§ Task to complete
Please quote exactly the lines below from the line containing "I must have" to the line containing "migration history information.", both lines included, and nothing else.

§ Task data
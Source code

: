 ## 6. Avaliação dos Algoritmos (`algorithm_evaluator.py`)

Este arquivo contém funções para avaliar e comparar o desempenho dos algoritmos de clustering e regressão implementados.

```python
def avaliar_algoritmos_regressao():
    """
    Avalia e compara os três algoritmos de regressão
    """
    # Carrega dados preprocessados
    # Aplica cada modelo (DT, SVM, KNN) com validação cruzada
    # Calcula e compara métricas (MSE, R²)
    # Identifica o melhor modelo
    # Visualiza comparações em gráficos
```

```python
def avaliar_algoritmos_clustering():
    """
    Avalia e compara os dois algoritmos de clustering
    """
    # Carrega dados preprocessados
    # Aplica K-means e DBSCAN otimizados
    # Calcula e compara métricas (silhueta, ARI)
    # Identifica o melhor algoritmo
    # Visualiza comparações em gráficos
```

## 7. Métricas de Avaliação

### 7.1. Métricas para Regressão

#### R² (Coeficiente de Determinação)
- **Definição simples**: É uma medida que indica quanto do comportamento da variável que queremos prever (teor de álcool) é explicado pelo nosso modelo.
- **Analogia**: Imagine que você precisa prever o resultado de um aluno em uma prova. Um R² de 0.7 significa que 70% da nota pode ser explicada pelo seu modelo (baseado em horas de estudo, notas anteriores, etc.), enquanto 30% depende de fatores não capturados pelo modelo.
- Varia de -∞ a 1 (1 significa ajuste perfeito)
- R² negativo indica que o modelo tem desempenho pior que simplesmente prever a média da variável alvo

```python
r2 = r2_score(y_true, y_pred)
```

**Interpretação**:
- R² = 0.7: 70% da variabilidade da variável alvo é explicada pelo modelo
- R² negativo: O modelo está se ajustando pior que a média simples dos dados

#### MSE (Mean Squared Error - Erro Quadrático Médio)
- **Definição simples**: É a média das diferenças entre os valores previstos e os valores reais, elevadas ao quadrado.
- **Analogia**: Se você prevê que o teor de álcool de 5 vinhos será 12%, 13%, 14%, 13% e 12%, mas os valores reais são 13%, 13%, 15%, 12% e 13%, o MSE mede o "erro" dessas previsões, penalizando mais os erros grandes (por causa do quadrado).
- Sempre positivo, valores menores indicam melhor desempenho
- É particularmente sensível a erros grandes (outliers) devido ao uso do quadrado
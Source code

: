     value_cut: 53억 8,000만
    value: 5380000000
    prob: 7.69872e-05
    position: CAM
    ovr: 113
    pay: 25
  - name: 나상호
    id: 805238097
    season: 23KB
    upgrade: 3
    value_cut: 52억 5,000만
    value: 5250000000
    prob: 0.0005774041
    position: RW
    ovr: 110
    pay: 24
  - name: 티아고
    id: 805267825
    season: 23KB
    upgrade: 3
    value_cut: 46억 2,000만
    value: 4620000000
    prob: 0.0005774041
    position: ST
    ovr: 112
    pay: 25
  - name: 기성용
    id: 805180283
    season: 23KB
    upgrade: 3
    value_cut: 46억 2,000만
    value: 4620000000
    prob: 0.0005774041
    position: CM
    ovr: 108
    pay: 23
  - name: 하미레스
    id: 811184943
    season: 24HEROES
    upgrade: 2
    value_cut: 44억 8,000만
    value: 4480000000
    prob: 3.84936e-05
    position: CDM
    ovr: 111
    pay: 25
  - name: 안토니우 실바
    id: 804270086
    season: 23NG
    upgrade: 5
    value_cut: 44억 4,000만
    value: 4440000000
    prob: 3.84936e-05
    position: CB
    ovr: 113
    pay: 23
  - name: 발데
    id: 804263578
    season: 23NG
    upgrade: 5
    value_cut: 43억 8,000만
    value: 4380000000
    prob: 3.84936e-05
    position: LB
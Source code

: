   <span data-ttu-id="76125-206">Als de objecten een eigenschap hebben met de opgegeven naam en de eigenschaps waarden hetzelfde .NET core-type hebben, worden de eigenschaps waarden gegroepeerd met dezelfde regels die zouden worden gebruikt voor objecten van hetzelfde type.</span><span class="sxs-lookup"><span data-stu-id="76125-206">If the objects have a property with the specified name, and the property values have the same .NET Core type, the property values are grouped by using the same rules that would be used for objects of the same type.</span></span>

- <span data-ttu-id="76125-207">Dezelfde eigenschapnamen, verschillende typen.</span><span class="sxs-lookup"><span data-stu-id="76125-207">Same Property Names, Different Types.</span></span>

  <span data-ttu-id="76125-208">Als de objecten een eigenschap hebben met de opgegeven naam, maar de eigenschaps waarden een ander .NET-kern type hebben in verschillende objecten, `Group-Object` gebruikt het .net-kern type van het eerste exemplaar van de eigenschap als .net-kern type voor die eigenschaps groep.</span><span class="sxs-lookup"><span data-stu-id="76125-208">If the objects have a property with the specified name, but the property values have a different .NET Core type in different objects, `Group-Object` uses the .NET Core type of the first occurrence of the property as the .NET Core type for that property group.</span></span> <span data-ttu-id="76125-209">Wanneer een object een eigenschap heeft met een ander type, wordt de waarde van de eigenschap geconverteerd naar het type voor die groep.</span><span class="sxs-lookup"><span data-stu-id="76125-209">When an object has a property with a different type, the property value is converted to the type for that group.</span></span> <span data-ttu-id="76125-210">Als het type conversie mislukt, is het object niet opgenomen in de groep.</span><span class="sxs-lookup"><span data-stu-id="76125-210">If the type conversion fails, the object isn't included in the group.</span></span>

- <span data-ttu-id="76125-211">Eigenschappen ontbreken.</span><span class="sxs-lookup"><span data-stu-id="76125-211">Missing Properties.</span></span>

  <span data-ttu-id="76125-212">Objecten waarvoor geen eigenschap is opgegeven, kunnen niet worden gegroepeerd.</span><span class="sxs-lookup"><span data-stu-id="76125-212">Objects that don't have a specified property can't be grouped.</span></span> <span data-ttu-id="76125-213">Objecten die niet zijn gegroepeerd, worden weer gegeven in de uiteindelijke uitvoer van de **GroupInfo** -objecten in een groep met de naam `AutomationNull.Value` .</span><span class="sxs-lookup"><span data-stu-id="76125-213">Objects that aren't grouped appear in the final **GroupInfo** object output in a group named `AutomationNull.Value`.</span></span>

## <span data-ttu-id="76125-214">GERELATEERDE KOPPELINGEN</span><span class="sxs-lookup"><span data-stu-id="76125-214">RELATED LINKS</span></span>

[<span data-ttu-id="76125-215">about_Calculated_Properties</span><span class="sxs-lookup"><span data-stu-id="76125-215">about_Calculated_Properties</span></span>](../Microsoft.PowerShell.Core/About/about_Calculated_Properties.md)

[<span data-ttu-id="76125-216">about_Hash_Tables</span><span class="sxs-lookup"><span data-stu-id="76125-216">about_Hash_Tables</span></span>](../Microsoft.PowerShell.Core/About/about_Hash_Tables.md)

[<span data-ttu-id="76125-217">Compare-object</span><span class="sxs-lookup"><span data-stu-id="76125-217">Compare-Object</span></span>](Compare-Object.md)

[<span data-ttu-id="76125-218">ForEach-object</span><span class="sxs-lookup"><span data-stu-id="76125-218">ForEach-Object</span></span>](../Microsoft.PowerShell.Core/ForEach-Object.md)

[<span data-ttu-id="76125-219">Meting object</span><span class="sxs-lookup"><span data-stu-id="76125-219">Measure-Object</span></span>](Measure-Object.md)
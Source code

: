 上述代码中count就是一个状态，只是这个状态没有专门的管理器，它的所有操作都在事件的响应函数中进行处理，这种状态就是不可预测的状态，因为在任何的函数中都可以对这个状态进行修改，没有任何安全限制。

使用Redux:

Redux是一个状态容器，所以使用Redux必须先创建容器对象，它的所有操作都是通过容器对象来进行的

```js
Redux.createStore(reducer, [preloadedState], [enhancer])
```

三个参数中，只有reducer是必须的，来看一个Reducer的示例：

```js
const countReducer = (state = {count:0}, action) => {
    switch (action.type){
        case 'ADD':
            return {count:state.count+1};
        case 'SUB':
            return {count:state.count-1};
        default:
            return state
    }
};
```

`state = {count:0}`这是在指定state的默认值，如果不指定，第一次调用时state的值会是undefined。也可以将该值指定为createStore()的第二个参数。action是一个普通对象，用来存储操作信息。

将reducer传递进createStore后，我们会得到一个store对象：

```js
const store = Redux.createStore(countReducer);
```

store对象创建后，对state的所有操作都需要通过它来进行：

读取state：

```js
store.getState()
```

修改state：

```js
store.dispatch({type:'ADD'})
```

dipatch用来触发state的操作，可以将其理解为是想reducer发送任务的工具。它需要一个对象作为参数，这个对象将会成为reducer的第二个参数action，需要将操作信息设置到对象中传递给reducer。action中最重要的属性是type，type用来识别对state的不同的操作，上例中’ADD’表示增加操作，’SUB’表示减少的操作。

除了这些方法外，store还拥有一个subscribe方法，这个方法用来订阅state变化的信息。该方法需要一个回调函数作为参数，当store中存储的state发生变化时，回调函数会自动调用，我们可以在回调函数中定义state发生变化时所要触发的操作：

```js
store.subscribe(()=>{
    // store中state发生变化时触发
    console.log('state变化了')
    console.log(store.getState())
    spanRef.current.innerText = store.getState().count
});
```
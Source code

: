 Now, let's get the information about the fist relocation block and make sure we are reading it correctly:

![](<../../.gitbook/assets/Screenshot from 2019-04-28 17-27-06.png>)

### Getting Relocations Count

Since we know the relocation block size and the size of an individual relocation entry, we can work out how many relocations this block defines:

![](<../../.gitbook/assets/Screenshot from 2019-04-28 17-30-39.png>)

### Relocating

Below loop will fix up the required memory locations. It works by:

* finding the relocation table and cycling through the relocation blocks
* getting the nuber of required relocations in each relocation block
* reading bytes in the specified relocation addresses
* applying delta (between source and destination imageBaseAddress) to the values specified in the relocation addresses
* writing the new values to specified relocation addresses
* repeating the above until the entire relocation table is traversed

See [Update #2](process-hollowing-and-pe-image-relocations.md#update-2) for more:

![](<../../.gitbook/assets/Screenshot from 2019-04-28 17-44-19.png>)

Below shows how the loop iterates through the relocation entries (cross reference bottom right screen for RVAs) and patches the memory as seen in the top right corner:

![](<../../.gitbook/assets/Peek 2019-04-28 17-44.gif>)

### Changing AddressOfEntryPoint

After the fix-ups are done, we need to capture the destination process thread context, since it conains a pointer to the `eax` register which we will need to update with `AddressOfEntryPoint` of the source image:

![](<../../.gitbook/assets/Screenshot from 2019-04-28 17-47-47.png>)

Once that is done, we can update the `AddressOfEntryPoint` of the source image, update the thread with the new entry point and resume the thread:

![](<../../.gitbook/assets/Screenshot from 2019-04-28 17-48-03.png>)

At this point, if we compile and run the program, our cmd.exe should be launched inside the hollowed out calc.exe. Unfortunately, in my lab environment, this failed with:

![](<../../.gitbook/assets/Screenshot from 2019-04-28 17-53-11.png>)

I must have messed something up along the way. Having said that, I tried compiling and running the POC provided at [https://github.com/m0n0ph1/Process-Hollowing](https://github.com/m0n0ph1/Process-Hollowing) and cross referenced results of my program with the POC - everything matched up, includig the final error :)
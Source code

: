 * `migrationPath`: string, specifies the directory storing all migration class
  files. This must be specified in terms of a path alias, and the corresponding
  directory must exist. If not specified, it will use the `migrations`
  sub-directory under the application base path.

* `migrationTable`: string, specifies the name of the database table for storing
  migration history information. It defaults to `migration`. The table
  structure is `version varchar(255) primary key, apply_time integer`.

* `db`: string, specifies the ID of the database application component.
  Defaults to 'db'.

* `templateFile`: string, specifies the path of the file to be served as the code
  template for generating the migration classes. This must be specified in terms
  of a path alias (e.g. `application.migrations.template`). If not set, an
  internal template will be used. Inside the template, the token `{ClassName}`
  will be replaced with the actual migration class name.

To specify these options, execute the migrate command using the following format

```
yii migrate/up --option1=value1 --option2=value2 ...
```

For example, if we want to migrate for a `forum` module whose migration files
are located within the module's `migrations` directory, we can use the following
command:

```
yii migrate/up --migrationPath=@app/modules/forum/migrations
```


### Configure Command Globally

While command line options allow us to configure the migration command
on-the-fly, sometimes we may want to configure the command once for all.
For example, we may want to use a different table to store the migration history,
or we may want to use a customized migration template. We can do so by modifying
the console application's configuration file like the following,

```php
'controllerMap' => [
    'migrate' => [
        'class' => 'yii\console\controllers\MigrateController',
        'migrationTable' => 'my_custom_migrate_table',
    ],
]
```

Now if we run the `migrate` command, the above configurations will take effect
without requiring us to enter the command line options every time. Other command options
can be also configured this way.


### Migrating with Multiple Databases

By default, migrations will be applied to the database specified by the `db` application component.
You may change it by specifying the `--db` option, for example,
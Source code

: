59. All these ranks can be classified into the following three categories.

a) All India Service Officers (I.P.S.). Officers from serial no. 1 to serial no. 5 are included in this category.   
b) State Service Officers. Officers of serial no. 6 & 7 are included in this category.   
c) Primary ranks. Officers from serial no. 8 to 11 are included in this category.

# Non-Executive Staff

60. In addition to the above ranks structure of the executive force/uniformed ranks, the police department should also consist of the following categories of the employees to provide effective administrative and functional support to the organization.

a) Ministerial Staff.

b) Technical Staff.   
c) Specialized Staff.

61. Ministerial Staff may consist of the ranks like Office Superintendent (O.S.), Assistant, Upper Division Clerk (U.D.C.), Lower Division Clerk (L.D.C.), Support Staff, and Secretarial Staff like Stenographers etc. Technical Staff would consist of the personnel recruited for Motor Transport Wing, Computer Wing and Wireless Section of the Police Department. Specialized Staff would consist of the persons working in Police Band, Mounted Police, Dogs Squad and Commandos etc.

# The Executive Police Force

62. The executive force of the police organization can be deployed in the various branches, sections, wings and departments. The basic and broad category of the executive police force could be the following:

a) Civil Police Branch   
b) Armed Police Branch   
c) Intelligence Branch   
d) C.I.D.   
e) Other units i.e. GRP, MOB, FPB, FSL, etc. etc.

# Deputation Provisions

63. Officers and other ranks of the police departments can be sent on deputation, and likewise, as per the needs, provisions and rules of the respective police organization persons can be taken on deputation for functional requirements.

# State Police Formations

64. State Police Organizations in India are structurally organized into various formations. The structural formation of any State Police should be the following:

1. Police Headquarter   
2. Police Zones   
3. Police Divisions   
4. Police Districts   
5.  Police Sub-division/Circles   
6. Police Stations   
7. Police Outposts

§ Response
I must have messed something up along the way. Having said that, I tried compiling and running the POC provided at [https://github.com/m0n0ph1/Process-Hollowing](https://github.com/m0n0ph1/Process-Hollowing) and cross referenced results of my program with the POC - everything matched up, includig the final error :)
Source code

: * `migrationPath`: string, specifies the directory storing all migration class
  files. This must be specified in terms of a path alias, and the corresponding
  directory must exist. If not specified, it will use the `migrations`
  sub-directory under the application base path.

* `migrationTable`: string, specifies the name of the database table for storing
  migration history information. It defaults to `migration`. The table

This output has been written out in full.